Aus der allerersten Reihe wurde sie verdrängt, nun hat die Grünen-Politikerin ihre Rolle gefunden. Während andere zanken, schmiedet sie eifrig ihren Russland-Plan.

Die wahre Mission der Annalena Baerbock offenbart sich in einem Keller, gut 3.000 Kilometer von Berlin und vom großen Schlamassel der Bundesregierung entfernt. Vor einer blauen Wand und einer deutschen Fahne steht die Außenministerin und schaut ihrem Gastgeber in die Augen.

Er heißt Nasser Bourita und ist ihr marokkanischer Amtskollege. Baerbock ist auf offizieller Mission, die ramponierten Beziehungen zu Marokko wiederzubeleben. Diplomatisch kein ganz unwichtiger Vorgang, und doch keiner, der die ganz großen Schlagzeilen hervorbringt.

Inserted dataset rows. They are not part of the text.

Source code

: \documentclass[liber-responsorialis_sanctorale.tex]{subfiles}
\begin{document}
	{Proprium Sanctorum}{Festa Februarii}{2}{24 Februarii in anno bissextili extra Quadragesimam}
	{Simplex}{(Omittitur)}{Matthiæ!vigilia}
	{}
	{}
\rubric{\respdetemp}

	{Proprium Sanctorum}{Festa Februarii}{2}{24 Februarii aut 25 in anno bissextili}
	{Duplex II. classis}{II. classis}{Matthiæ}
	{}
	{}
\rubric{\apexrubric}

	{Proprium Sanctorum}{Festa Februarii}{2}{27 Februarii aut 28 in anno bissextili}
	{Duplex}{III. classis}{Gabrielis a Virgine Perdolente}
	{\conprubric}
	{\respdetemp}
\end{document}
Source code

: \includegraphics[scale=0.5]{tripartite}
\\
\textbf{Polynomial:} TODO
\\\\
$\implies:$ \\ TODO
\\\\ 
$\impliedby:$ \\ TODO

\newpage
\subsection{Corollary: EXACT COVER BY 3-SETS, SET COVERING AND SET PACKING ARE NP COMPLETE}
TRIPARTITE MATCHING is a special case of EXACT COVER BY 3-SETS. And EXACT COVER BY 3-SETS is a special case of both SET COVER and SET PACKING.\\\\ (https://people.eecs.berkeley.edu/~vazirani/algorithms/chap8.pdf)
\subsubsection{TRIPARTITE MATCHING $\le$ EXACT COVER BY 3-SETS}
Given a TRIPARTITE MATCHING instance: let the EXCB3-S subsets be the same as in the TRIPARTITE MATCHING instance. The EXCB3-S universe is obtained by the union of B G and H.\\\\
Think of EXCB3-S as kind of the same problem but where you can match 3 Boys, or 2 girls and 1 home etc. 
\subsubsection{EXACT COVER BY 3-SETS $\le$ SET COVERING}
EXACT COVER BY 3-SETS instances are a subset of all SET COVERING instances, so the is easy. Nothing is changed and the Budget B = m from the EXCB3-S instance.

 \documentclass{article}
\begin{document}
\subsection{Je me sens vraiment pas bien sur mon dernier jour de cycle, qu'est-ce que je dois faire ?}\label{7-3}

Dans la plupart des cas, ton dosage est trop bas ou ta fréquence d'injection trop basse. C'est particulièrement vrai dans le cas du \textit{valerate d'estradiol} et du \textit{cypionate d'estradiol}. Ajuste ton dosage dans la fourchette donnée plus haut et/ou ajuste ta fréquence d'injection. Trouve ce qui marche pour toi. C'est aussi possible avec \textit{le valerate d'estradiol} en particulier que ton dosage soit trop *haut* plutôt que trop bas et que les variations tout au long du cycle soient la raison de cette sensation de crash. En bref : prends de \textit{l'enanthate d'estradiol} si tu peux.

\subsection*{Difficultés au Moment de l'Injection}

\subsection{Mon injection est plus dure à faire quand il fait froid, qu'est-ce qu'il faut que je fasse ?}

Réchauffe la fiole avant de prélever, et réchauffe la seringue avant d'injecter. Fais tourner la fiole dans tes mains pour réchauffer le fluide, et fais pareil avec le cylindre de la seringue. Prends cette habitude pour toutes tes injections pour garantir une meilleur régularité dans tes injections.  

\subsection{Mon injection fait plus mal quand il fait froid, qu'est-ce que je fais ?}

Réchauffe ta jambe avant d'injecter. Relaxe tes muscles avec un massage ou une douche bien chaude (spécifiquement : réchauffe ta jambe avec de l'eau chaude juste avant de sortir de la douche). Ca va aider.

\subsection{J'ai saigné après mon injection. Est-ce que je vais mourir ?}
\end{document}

Interessanter für eine breite Öffentlichkeit ist hingegen Baerbocks inoffizielle Mission, deren Umriss im Keller des Außenministeriums in Rabat am vergangenen Donnerstag nicht zu übersehen ist. Sie lautet, auf ein Wort eingedampft: Russland.

Wenn es bei dem kurzen Auftritt um die wichtigsten Themen vor Ort geht, den Status der Westsahara etwa, die Energiepartnerschaft oder um den Konfliktherd Mali, landet Baerbock oft nach wenigen Sätzen bei Russland. Hinsichtlich des Bundeswehreinsatzes in Mali verurteilt Baerbock umgehend die dortigen "russischen Destablisierungsversuche". Sie schaut ihren Amtskollegen eindringlich an, bis der nickt. Dann sagt sie: "Wir dürfen Mali nicht alleinlassen und vor allem nicht Russland überlassen."

Baerbocks neue Rolle

Annalena Baerbock hat ihre Berufung gefunden. Während die Koalition in Berlin unter dem Eindruck von Ukraine-Krieg, Rekordinflation und Energiekrise ächzt, einige in der Ampel über die Koalitionspartner öffentlich herfallen und der Frust über die wichtigsten Vertreter der Bundesregierung wächst, steht die Grünen-Politikerin auf festem Grund.

Während die Aufmerksamkeit in Deutschland für Russlands Krieg schwindet, schmiedet sie unablässig eine Koalition gegen Wladimir Putins Russland. So hat sie eine neue Rolle in der Bundesregierung eingenommen – eine Rolle, die noch heikel werden könnte.

Die drei wichtigsten Regierungsvertreter in der Bewältigung der Krise sind SPD-Kanzler Olaf Scholz, Vizekanzler Robert Habeck (Grüne) und Finanzminister Christian Lindner (FDP). Sie alle stehen derzeit unter Beschuss: Scholz? In der Krise viel zu zögerlich, heißt es. Habeck? Kommuniziert gut, macht aber immer mehr Fehler. Und Lindner? Blockiert sozial gerechte Lösungen in der Inflationskrise. So der Tenor.

Die 41-jährige Baerbock, die selbst so gern Kanzlerin geworden wäre, steht als Außenministerin eine Reihe hinter den dreien. So sah man es auch am Dienstag auf der Kabinettsklausur in Meseberg. Sie ist nicht mehr so häufig im Zentrum des Nachrichtensturms.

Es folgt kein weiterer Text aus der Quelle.